If a line holds the word "modules", copy it from the entries.

------------------------------------------------------------------------

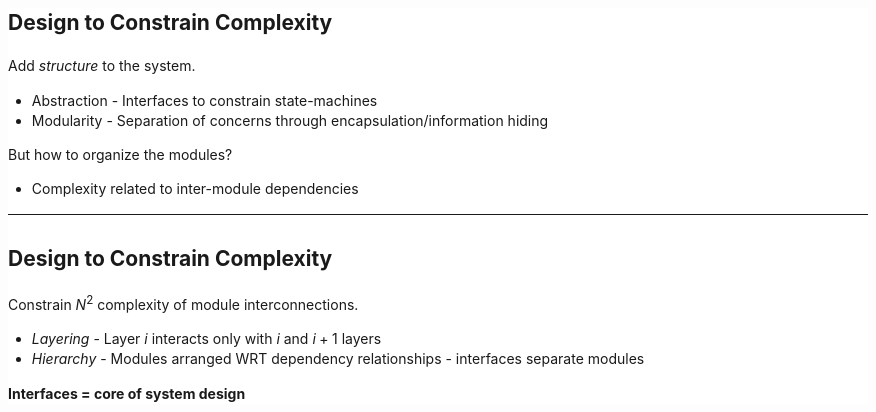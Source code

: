 
## Design to Constrain Complexity

Add *structure* to the system.

- Abstraction - Interfaces to constrain state-machines
- Modularity - Separation of concerns through encapsulation/information hiding

But how to organize the modules?
- Complexity related to inter-module dependencies

---

## Design to Constrain Complexity

Constrain $N^2$ complexity of module interconnections.

- *Layering* - Layer $i$ interacts only with $i$ and $i+1$ layers
- *Hierarchy* - Modules arranged WRT dependency relationships - interfaces separate modules

**Interfaces = core of system design**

------------------------------------------------------------------------

→ Final answer
But how to organize the modules?
- *Hierarchy* - Modules arranged WRT dependency relationships - interfaces separate modules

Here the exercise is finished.